Though the parties dispute whether confidential information was transmitted, this is both unremarkable and irrelevant for the reasons set forth in Zador. If the transmission of confidential information in a joint representation vitiated the validity of conflict waiver, notwithstanding the Retainer Letter’s disclaimers to the contrary, virtually all conflict waivers would be ineffectual.
Unsurprisingly, as a result, New York courts have recognized that, where a valid conflict wavier exists, the traditional concerns about confidential information are inapposite. Indeed, the validity of conflict waivers is well established. For a conflict waiver to be valid, the former client must provide informed consent.
The Ridgeline Defendants further argue that the alleged fraud at issue in the new Canadian lawsuit merits deeming the conflict waiver unenforceable. the very point of a conflict waiver is that some future, unforeseen conflict may arise, misaligning the incentives underlying the joint defense. That was made clear in the Retainer Letter.
Indeed, if the conflict was expected, it is unlikely a joint defense agreement would have been entered into.

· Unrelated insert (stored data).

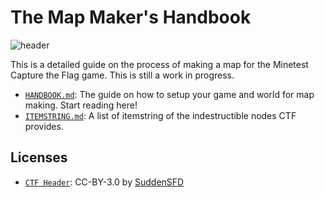 # The Map Maker's Handbook
![header](header.png)

This is a detailed guide on the process of making a map for the Minetest Capture the Flag game. This is still a work in progress.

* [`HANDBOOK.md`](https://github.com/CTF-handbooks/map-maker-handbook/blob/main/HANDBOOK.md#the-map-makers-handbook): The guide on how to setup your game and world for map making. Start reading here!
* [`ITEMSTRING.md`](https://github.com/CTF-handbooks/map-maker-handbook/blob/main/ITEMSTRING.md#a-list-of-the-itemstring-for-the-indestructible-nodes-ctf-provides): A list of itemstring of the indestructible nodes CTF provides.
## Licenses
- [`CTF Header`](https://github.com/CTF-Handbooks/map-maker-handbook/blob/main/images/header.png): CC-BY-3.0 by [SuddenSFD](https://github.com/SuddenSFD)
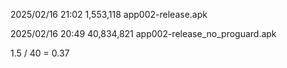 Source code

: 2025/02/16  21:02         1,553,118 app002-release.apk

2025/02/16  20:49        40,834,821 app002-release_no_proguard.apk

1.5 / 40 = 0.37

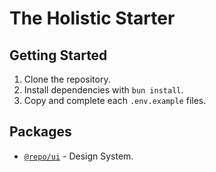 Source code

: # The Holistic Starter

## Getting Started

1. Clone the repository.
1. Install dependencies with `bun install`.
1. Copy and complete each `.env.example` files.

## Packages

- [`@repo/ui`](packages/ui/readme.md) - Design System.
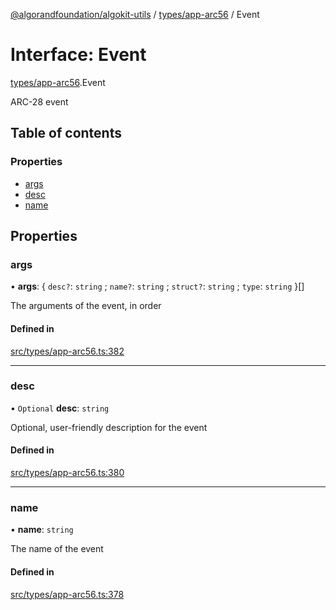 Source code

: [@algorandfoundation/algokit-utils](../README.md) / [types/app-arc56](../modules/types_app_arc56.md) / Event

# Interface: Event

[types/app-arc56](../modules/types_app_arc56.md).Event

ARC-28 event

## Table of contents

### Properties

- [args](types_app_arc56.Event.md#args)
- [desc](types_app_arc56.Event.md#desc)
- [name](types_app_arc56.Event.md#name)

## Properties

### args

• **args**: \{ `desc?`: `string` ; `name?`: `string` ; `struct?`: `string` ; `type`: `string`  }[]

The arguments of the event, in order

#### Defined in

[src/types/app-arc56.ts:382](https://github.com/algorandfoundation/algokit-utils-ts/blob/main/src/types/app-arc56.ts#L382)

___

### desc

• `Optional` **desc**: `string`

Optional, user-friendly description for the event

#### Defined in

[src/types/app-arc56.ts:380](https://github.com/algorandfoundation/algokit-utils-ts/blob/main/src/types/app-arc56.ts#L380)

___

### name

• **name**: `string`

The name of the event

#### Defined in

[src/types/app-arc56.ts:378](https://github.com/algorandfoundation/algokit-utils-ts/blob/main/src/types/app-arc56.ts#L378)
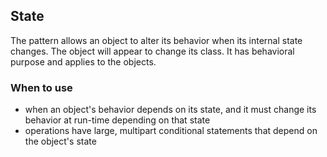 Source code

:## State

The pattern allows an object to alter its behavior when its internal state changes.
The object will appear to change its class. It has behavioral purpose and applies 
to the objects.

### When to use

* when an object's behavior depends on its state, and it must change its behavior at run-time depending on that state
* operations have large, multipart conditional statements that depend on the object's state
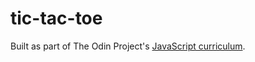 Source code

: # tic-tac-toe

Built as part of The Odin Project's [JavaScript curriculum](https://www.theodinproject.com/courses/javascript).
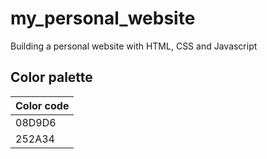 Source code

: # my_personal_website
Building a personal website with HTML, CSS and Javascript



## Color palette

| Color code|  
|  ----  | 
| 08D9D6 |
| 252A34 |
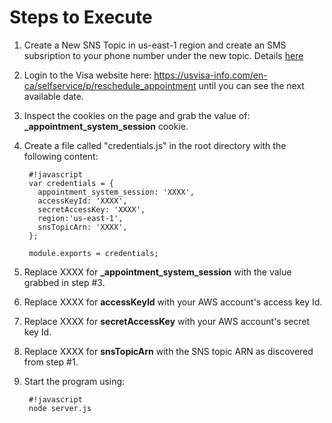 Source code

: # Steps to Execute
1. Create a New SNS Topic in us-east-1 region and create an SMS subsription to your phone number under the new topic. Details [here](http://docs.aws.amazon.com/sns/latest/dg/SMSMessages.html)
2. Login to the Visa website here: https://usvisa-info.com/en-ca/selfservice/p/reschedule_appointment until you can see the next available date.
3. Inspect the cookies on the page and grab the value of: **_appointment_system_session** cookie.
4. Create a file called "credentials.js" in the root directory with the following content:

        #!javascript
        var credentials = {
          appointment_system_session: 'XXXX',
          accessKeyId: 'XXXX',
          secretAccessKey: 'XXXX',
          region:'us-east-1',
          snsTopicArn: 'XXXX',
        };
        
        module.exports = credentials;

5. Replace XXXX for **_appointment_system_session** with the value grabbed in step #3.
6. Replace XXXX for **accessKeyId** with your AWS account's access key Id.
7. Replace XXXX for **secretAccessKey** with your AWS account's secret key Id.
8. Replace XXXX for **snsTopicArn** with the SNS topic ARN as discovered from step #1.
9. Start the program using:

        #!javascript
        node server.js
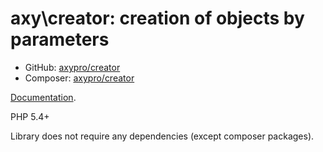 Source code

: # axy\creator: creation of objects by parameters

* GitHub: [axypro/creator](https://github.com/axypro/creator)
* Composer: [axypro/creator](https://packagist.org/packages/axy/creator)

[Documentation](https://github.com/axypro/creator/blob/master/doc/README.md).

PHP 5.4+

Library does not require any dependencies (except composer packages).
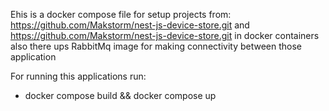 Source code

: Еhis is a docker compose file for setup projects from:
  https://github.com/Makstorm/nest-js-device-store.git       and      https://github.com/Makstorm/nest-js-device-store.git
in docker containers 
also there ups RabbitMq image for making connectivity between those application

For running this applications run:
  - docker compose build && docker compose up
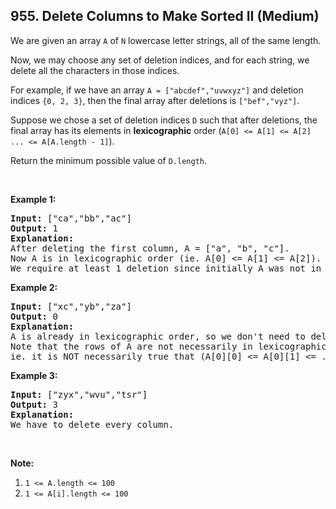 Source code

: ## 955. Delete Columns to Make Sorted II (Medium)

<p>We are given an array&nbsp;<code>A</code> of <code>N</code> lowercase letter strings, all of the same length.</p>

<p>Now, we may choose any set of deletion indices, and for each string, we delete all the characters in those indices.</p>

<p>For example, if we have an array <code>A = [&quot;abcdef&quot;,&quot;uvwxyz&quot;]</code> and deletion indices <code>{0, 2, 3}</code>, then the final array after deletions is <code>[&quot;bef&quot;,&quot;vyz&quot;]</code>.</p>

<p>Suppose we chose a set of deletion indices <code>D</code> such that after deletions, the final array has its elements in <strong>lexicographic</strong> order (<code>A[0] &lt;= A[1] &lt;= A[2] ... &lt;= A[A.length - 1]</code>).</p>

<p>Return the minimum possible value of <code>D.length</code>.</p>

<p>&nbsp;</p>

<div>
<div>
<ol>
</ol>
</div>
</div>

<div>
<p><strong>Example 1:</strong></p>

<pre>
<strong>Input: </strong><span id="example-input-1-1">[&quot;ca&quot;,&quot;bb&quot;,&quot;ac&quot;]</span>
<strong>Output: </strong><span id="example-output-1">1</span>
<strong>Explanation: </strong>
After deleting the first column, A = [&quot;a&quot;, &quot;b&quot;, &quot;c&quot;].
Now A is in lexicographic order (ie. A[0] &lt;= A[1] &lt;= A[2]).
We require at least 1 deletion since initially A was not in lexicographic order, so the answer is 1.
</pre>

<div>
<p><strong>Example 2:</strong></p>

<pre>
<strong>Input: </strong><span>[&quot;xc&quot;,&quot;yb&quot;,&quot;za&quot;]</span>
<strong>Output: </strong><span id="example-output-2">0</span>
<strong>Explanation: </strong>
A is already in lexicographic order, so we don&#39;t need to delete anything.
Note that the rows of A are not necessarily in lexicographic order:
ie. it is NOT necessarily true that (A[0][0] &lt;= A[0][1] &lt;= ...)
</pre>

<div>
<p><strong>Example 3:</strong></p>

<pre>
<strong>Input: </strong><span id="example-input-3-1">[&quot;zyx&quot;,&quot;wvu&quot;,&quot;tsr&quot;]</span>
<strong>Output: </strong><span id="example-output-3">3</span>
<strong>Explanation: </strong>
We have to delete every column.
</pre>

<p>&nbsp;</p>

<div>
<div>
<p><strong>Note:</strong></p>

<ol>
	<li><code>1 &lt;= A.length &lt;= 100</code></li>
	<li><code>1 &lt;= A[i].length &lt;= 100</code></li>
</ol>
</div>
</div>
</div>
</div>
</div>
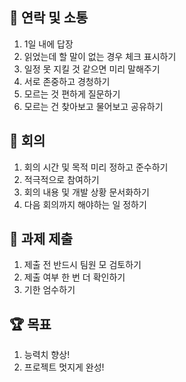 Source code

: ## 📣 연락 및 소통
  1. 1일 내에 답장
  2. 읽었는데 할 말이 없는 경우 체크 표시하기
  3. 일정 못 지킬 것 같으면 미리 말해주기
  4. 서로 존중하고 경청하기
  5. 모르는 것 편하게 질문하기
  6. 모르는 건 찾아보고 물어보고 공유하기
     
## 📌 회의 
  1. 회의 시간 및 목적 미리 정하고 준수하기
  2. 적극적으로 참여하기
  3. 회의 내용 및 개발 상황 문서화하기
  4. 다음 회의까지 해야하는 일 정하기
     
## 📝 과제 제출 
  1. 제출 전 반드시 팀원 모 검토하기
  2. 제출 여부 한 번 더 확인하기
  3. 기한 엄수하기
     
## 🏆 목표 
  1. 능력치 향상!
  2. 프로젝트 멋지게 완성!
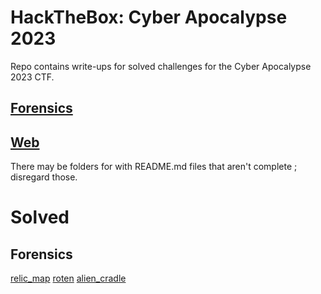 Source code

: # HackTheBox: Cyber Apocalypse 2023
Repo contains write-ups for solved challenges for the Cyber Apocalypse 2023 CTF.
## [Forensics](/forensics)
## [Web](/web)

There may be folders for with README.md files that aren't complete ; disregard those.

# Solved
## Forensics
[relic_map](/Forensics/forensics_relic_map/)
[roten](/Forensics/forensics_roten/)
[alien_cradle](/Forensics/forensics_alien_cradle/)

It is to no avail to allege that the other defendant secretly knew about a conflict, since if that mere allegation warranted disqualification, disqualification would be a fait accompli. Prior knowledge of the conflict is inherently intertwined with the merits of the claim giving rise to it, making it virtually impossible to adjudicate on a disqualification motion. Since, as here, it is premature to reach the merits on a disqualification motion, there is no way to rebut the alleged conflict. Ergo, if a claim of knowledge of the conflict were enough to warrant disqualification, disqualification would almost always result.
The Ridgeline Defendants, nonetheless, argue this does not matter and that equity militates in favor of disqualification in this case. The court disagrees. As the CWT Defendants persuasively argue, if disqualification were warranted in this case, it would follow that virtually all conflict waivers would be unenforceable, a result which is at odds with this state’s legal policy. Such a result would significantly impair the ability of co-defendants to mount a joint defense, leading to significant litigation inefficiencies and increased legal costs for litigants, who would unnecessarily have to hire
more lawyers to perform duplicative and expensive work.
(Internal quotations and citations omitted). The text of the conflict waiver in the Schlam Stone
engagement letter is repeated in full in the court’s opinion.